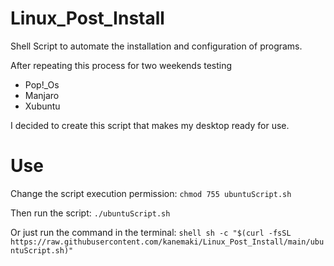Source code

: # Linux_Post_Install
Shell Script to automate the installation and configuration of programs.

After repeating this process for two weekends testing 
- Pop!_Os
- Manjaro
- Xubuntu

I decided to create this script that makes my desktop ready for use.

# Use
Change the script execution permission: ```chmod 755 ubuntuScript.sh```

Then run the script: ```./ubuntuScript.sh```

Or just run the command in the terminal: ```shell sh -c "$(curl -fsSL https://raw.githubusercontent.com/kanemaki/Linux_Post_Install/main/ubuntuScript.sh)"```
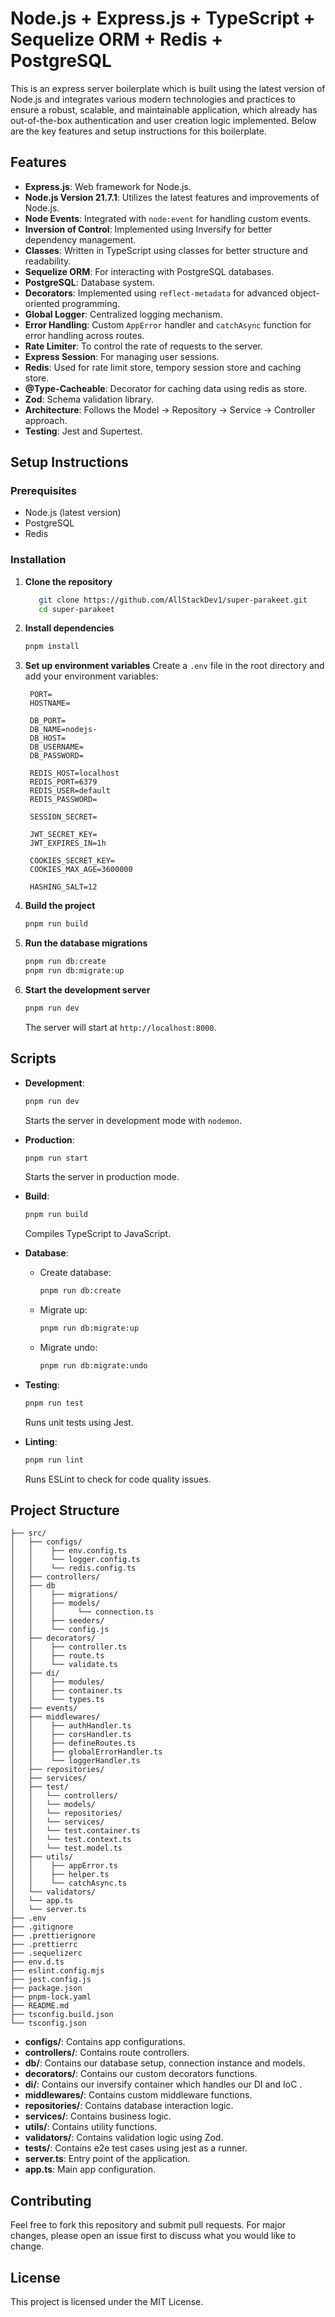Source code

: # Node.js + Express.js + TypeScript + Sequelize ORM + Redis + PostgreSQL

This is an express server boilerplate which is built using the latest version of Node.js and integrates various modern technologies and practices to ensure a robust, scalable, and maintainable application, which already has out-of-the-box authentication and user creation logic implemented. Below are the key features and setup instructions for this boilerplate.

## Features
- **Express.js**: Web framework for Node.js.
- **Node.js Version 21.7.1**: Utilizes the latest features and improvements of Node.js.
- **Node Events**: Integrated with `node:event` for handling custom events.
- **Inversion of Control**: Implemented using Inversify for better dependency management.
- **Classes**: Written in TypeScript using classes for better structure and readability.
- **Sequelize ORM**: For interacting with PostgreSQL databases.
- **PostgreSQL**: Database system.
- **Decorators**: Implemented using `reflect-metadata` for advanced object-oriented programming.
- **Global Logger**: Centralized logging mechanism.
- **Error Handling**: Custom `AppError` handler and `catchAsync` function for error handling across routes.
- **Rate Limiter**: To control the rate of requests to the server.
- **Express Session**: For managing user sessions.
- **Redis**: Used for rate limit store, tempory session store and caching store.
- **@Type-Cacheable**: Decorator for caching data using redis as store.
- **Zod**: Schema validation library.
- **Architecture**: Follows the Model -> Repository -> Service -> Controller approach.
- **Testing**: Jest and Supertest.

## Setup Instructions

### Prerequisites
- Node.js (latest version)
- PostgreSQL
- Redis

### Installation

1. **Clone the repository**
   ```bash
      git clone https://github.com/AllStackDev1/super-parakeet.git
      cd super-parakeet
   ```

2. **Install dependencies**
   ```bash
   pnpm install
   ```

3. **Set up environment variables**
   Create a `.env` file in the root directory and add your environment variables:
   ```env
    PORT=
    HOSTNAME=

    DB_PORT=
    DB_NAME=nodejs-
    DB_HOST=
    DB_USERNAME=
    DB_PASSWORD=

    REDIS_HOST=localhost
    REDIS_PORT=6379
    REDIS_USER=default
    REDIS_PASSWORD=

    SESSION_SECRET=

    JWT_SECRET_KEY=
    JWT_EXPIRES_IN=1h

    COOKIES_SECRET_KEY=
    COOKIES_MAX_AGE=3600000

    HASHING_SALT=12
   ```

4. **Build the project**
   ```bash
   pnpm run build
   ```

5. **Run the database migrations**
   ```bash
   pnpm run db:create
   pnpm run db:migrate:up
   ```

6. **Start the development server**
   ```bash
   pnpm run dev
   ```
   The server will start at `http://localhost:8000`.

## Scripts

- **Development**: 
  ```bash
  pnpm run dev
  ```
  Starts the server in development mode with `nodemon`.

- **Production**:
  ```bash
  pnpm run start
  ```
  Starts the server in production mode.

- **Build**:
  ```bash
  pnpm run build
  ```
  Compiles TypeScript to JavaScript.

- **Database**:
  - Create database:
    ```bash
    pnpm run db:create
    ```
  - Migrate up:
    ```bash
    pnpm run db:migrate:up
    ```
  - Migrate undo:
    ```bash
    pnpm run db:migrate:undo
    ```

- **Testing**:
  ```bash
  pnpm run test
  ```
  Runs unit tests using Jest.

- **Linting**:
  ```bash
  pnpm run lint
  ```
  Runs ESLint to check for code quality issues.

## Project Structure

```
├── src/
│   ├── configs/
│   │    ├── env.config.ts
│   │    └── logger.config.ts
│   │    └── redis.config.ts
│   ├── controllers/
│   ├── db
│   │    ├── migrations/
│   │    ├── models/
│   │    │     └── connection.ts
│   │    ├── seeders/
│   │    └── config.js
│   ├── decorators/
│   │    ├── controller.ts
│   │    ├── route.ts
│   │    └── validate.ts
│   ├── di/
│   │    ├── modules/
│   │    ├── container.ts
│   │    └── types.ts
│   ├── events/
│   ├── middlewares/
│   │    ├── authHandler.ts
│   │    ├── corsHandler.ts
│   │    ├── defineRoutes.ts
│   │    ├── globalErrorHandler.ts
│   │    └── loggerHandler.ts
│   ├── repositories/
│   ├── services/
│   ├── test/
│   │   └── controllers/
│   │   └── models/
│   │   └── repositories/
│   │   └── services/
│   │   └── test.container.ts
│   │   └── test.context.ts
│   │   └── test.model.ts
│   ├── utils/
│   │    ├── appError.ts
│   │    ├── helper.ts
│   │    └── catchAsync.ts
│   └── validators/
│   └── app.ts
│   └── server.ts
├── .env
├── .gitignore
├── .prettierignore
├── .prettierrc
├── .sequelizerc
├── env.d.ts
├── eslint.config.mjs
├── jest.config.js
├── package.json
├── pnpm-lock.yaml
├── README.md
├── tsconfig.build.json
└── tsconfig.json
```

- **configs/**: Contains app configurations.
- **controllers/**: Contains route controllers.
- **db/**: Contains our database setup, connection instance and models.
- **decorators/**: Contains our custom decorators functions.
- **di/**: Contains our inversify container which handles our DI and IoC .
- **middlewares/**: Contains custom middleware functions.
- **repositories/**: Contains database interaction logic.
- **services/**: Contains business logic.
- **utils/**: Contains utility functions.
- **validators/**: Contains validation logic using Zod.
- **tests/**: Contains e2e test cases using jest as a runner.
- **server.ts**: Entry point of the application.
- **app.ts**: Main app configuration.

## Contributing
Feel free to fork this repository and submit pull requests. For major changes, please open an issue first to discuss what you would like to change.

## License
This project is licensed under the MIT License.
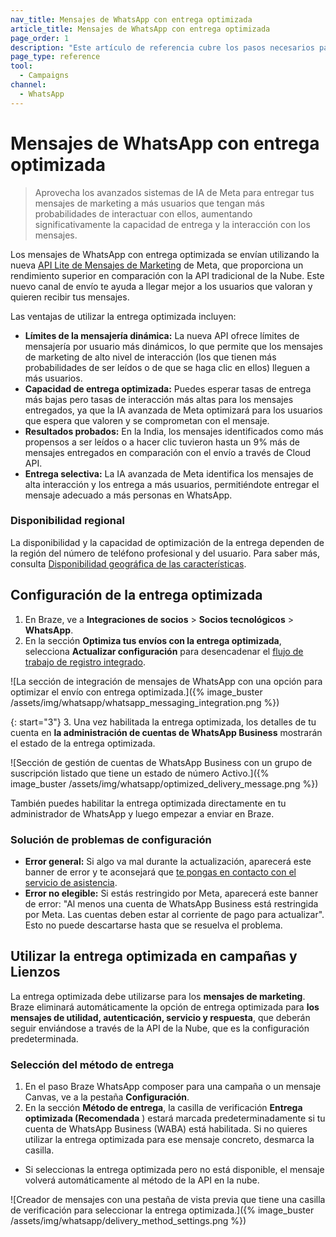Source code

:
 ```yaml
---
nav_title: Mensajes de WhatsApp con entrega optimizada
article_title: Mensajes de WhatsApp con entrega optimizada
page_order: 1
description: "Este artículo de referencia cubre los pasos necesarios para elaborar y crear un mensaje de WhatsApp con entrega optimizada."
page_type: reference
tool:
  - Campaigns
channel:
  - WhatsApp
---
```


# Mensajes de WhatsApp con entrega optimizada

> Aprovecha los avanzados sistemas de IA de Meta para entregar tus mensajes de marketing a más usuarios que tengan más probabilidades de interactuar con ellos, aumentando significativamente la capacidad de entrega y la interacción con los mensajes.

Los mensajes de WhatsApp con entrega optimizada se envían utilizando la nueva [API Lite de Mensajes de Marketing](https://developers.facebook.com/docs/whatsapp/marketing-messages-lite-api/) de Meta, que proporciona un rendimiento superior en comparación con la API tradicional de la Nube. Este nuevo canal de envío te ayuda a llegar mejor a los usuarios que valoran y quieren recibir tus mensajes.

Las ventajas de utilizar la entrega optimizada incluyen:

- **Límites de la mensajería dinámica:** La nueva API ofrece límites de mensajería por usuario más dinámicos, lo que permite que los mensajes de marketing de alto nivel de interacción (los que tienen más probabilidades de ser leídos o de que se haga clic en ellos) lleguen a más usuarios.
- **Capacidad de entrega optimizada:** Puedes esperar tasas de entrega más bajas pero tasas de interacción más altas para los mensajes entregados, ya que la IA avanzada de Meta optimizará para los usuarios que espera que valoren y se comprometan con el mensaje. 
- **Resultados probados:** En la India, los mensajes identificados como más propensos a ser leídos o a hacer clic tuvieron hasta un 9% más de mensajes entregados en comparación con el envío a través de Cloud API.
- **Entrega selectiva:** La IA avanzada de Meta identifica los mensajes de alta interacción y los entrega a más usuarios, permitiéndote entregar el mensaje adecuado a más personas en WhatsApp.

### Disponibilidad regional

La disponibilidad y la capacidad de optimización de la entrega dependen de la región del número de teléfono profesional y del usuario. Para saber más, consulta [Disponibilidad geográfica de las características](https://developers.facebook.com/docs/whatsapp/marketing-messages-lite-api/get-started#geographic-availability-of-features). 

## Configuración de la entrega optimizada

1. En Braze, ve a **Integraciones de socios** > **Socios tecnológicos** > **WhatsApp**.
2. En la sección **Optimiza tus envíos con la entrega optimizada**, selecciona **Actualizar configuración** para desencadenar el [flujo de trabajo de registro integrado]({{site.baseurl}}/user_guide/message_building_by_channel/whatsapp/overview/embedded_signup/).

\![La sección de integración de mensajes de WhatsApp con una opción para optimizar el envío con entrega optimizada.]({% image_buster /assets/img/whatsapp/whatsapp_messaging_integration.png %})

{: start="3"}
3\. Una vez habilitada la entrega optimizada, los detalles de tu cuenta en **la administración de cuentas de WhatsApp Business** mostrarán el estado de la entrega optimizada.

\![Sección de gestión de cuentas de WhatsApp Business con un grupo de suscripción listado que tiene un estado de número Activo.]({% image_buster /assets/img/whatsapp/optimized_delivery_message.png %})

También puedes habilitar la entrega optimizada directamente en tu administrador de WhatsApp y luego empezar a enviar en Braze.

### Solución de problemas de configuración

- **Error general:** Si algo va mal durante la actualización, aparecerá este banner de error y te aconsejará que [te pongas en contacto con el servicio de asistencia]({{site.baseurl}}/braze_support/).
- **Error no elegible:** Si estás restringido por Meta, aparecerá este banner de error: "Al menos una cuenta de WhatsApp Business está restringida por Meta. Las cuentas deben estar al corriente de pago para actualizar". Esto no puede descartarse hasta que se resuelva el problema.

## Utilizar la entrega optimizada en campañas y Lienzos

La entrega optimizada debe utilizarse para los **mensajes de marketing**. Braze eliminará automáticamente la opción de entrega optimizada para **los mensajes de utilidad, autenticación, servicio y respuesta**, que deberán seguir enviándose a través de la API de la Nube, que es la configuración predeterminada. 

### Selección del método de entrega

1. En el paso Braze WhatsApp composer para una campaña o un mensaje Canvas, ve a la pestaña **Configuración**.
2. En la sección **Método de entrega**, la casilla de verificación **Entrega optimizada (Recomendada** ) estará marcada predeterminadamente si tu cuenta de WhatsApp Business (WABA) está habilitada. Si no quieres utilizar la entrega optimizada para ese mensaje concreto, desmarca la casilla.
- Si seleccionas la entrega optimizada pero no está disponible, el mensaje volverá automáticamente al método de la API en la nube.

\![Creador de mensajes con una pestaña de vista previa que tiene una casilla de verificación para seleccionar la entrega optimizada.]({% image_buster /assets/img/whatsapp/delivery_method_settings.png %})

####################

> _PROBLEM DESCRIPTION_: In the entries above, find the line with "- **@Type-Cacheable**: Decorator" and the line with "3. **Set up environment variables**", then set down exactly those two and every line between them, nothing else.

> _EXERCISE RESULT_:
- **@Type-Cacheable**: Decorator for caching data using redis as store.
- **Zod**: Schema validation library.
- **Architecture**: Follows the Model -> Repository -> Service -> Controller approach.
- **Testing**: Jest and Supertest.

## Setup Instructions

### Prerequisites
- Node.js (latest version)
- PostgreSQL
- Redis

### Installation

1. **Clone the repository**
   ```bash
      git clone https://github.com/AllStackDev1/super-parakeet.git
      cd super-parakeet
   ```

2. **Install dependencies**
   ```bash
   pnpm install
   ```

3. **Set up environment variables**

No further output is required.